PROMPT
Find the word "GetRulesOk" below. Copy each line that has it.

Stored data
▬▬▬▬▬▬▬▬▬▬

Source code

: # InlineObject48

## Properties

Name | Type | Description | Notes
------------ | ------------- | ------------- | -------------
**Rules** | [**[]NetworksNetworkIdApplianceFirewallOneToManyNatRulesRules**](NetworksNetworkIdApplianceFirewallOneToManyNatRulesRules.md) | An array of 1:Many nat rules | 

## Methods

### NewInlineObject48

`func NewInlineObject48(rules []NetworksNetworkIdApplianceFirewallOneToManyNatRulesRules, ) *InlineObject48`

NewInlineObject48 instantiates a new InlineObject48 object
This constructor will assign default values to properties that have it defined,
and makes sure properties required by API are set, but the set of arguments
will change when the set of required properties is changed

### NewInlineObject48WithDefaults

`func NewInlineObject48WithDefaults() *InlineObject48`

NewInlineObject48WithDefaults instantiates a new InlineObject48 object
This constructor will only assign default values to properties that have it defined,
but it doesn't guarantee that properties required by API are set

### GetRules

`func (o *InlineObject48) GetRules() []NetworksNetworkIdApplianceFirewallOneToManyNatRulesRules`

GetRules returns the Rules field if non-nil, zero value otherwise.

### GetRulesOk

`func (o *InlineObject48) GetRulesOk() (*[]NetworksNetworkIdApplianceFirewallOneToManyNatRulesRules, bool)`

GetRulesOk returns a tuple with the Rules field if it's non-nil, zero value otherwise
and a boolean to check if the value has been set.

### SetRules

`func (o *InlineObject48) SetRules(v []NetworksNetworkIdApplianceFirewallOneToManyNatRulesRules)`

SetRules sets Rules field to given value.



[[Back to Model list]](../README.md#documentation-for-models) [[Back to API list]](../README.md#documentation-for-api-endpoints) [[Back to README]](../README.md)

▬▬▬▬▬▬▬▬▬▬

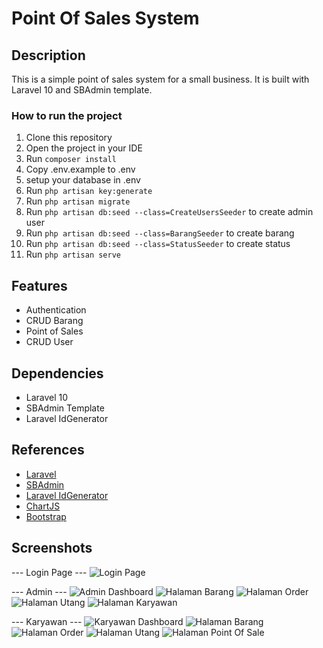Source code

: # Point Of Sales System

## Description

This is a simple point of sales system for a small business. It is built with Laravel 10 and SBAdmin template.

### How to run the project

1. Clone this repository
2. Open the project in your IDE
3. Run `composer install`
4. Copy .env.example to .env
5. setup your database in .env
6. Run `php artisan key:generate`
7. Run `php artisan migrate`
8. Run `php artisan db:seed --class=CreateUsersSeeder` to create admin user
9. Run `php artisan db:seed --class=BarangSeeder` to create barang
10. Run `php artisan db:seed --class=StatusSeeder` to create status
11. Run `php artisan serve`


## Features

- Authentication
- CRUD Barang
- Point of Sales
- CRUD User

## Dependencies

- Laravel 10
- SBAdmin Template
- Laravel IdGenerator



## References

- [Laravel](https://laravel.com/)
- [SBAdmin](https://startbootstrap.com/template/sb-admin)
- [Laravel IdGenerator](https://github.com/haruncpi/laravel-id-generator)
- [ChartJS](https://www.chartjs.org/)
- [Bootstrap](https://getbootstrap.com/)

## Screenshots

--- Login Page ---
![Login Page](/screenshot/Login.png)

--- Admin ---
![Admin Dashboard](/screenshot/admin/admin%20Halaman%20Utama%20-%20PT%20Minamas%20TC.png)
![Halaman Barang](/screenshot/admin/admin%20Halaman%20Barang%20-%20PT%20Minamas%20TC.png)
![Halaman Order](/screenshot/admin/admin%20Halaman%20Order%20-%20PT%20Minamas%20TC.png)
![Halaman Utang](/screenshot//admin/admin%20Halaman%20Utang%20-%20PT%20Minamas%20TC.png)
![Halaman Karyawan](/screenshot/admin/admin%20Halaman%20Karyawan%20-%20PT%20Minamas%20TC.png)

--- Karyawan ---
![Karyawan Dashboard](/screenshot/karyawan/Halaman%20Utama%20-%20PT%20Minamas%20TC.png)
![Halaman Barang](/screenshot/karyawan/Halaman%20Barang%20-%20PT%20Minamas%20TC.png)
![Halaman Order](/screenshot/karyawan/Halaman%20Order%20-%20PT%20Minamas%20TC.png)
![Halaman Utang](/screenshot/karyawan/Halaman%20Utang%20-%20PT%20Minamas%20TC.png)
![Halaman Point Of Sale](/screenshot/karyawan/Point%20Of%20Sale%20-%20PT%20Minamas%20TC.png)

▬▬▬▬▬▬▬▬▬▬

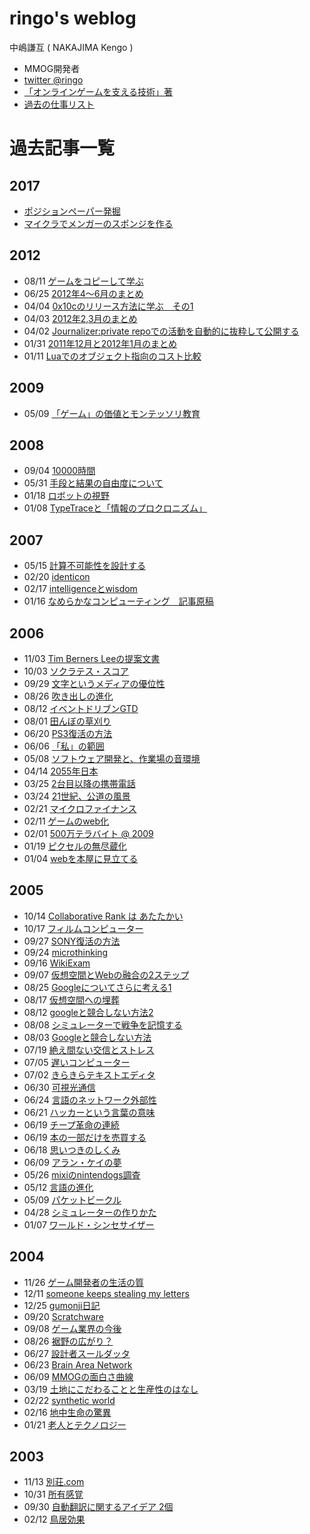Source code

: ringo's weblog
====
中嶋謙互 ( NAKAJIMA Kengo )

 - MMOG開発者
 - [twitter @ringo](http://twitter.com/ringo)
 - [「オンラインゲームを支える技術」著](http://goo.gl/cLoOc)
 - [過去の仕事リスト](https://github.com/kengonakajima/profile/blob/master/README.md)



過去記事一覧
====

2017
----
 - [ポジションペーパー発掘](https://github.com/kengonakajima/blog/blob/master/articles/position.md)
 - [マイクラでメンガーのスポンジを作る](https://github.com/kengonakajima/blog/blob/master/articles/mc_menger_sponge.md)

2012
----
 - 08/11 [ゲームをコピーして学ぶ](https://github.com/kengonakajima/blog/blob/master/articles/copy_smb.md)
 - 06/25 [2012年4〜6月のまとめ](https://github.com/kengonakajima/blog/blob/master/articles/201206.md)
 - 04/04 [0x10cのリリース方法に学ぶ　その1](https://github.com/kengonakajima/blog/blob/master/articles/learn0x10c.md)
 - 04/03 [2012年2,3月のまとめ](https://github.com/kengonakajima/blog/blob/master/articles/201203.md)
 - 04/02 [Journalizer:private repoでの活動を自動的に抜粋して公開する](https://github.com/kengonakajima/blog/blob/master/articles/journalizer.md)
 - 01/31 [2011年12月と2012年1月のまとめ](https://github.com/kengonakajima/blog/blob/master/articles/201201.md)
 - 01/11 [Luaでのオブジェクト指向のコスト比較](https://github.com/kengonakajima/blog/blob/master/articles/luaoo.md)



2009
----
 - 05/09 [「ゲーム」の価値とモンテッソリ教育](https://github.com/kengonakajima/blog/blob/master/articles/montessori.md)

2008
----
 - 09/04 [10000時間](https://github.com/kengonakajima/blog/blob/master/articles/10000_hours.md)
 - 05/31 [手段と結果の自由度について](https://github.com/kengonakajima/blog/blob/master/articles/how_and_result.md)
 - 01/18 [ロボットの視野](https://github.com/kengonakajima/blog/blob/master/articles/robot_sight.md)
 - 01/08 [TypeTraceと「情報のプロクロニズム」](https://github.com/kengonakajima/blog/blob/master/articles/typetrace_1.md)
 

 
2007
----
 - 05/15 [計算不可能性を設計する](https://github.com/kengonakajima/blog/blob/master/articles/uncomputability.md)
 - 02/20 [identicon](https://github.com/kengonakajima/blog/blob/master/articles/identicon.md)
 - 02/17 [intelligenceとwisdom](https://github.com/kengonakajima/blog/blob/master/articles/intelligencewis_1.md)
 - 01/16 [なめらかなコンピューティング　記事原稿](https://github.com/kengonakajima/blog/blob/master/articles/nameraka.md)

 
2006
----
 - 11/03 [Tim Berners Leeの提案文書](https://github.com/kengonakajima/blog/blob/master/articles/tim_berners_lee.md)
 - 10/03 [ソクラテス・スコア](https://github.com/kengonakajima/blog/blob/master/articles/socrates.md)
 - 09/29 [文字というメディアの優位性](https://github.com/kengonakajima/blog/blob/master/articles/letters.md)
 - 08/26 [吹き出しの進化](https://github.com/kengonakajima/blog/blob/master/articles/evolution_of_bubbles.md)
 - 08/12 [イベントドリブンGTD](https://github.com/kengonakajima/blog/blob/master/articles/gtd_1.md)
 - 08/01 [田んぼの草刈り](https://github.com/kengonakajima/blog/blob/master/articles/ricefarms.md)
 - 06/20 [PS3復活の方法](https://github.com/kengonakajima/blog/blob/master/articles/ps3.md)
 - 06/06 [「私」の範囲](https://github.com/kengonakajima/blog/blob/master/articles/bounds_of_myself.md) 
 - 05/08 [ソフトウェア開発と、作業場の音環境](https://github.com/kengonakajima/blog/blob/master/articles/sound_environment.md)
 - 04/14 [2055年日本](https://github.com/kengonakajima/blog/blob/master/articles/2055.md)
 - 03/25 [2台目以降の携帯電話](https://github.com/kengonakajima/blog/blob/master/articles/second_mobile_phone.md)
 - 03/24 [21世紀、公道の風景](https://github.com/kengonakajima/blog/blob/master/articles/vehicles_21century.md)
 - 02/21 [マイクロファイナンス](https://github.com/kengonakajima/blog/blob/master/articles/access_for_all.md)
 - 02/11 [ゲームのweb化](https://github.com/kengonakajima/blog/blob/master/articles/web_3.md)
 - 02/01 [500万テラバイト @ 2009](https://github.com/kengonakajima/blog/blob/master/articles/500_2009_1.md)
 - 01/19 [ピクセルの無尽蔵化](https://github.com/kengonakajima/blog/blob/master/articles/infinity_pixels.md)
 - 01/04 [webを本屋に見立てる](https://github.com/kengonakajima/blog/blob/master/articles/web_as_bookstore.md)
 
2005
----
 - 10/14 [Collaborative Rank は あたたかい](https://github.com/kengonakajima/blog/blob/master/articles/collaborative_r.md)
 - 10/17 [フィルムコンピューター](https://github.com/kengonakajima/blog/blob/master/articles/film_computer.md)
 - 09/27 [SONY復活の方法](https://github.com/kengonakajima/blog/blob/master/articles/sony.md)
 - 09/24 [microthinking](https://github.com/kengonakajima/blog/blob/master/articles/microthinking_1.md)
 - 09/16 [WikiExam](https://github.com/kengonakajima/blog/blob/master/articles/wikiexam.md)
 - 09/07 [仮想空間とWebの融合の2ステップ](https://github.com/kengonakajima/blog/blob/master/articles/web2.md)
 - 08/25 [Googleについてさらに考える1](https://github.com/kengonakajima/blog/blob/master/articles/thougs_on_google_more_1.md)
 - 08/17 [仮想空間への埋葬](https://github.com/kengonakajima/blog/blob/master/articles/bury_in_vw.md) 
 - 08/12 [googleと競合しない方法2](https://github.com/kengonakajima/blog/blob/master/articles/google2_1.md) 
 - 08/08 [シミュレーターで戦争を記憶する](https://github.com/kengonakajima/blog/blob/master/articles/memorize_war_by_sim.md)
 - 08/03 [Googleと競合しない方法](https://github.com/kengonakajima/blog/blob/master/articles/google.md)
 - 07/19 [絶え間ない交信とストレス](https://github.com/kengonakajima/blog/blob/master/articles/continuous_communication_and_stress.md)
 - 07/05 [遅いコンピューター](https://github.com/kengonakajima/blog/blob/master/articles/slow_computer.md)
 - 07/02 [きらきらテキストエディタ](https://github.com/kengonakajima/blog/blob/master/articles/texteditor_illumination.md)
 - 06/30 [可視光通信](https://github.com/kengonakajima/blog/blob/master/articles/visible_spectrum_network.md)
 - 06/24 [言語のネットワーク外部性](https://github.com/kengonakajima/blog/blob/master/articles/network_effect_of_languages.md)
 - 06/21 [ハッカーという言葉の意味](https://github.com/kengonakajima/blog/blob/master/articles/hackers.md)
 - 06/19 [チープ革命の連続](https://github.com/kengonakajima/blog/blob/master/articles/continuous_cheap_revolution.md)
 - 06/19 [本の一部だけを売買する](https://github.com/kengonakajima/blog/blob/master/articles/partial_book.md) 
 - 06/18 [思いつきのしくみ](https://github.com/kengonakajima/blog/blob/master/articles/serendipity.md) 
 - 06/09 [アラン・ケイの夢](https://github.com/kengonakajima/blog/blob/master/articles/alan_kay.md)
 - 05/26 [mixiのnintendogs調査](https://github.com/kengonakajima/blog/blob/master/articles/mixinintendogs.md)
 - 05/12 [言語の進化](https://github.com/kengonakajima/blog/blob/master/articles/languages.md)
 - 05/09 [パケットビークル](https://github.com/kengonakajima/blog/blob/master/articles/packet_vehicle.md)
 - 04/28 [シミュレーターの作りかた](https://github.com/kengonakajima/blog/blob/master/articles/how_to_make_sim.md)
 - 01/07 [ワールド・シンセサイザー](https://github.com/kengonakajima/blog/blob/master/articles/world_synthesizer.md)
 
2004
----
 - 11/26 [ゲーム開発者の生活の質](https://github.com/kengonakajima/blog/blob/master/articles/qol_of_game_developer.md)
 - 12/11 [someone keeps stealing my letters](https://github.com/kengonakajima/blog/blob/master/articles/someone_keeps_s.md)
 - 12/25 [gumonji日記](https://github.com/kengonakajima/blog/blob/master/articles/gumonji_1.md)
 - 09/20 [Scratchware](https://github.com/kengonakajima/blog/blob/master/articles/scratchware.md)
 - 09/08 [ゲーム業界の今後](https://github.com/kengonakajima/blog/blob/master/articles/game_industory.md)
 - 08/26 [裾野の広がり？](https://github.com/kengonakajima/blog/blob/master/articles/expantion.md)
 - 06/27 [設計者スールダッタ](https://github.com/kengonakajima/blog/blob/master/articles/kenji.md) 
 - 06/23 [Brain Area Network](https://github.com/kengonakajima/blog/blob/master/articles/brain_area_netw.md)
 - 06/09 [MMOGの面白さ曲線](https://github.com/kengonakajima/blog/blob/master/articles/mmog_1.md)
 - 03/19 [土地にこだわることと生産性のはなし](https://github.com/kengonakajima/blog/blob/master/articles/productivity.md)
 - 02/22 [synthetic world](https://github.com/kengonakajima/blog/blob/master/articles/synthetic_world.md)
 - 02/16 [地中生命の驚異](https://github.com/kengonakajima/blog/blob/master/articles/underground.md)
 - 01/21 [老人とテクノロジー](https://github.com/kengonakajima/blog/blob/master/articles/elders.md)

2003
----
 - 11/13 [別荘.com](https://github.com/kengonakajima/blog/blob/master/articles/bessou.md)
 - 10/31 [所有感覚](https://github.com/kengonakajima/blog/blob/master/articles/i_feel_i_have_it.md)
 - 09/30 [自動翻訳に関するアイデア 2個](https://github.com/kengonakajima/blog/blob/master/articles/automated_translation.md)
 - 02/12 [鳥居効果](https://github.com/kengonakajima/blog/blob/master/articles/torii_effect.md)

▬▬▬▬▬▬▬▬▬▬

FINAL ANSWER
### GetRulesOk
`func (o *InlineObject48) GetRulesOk() (*[]NetworksNetworkIdApplianceFirewallOneToManyNatRulesRules, bool)`
GetRulesOk returns a tuple with the Rules field if it's non-nil, zero value otherwise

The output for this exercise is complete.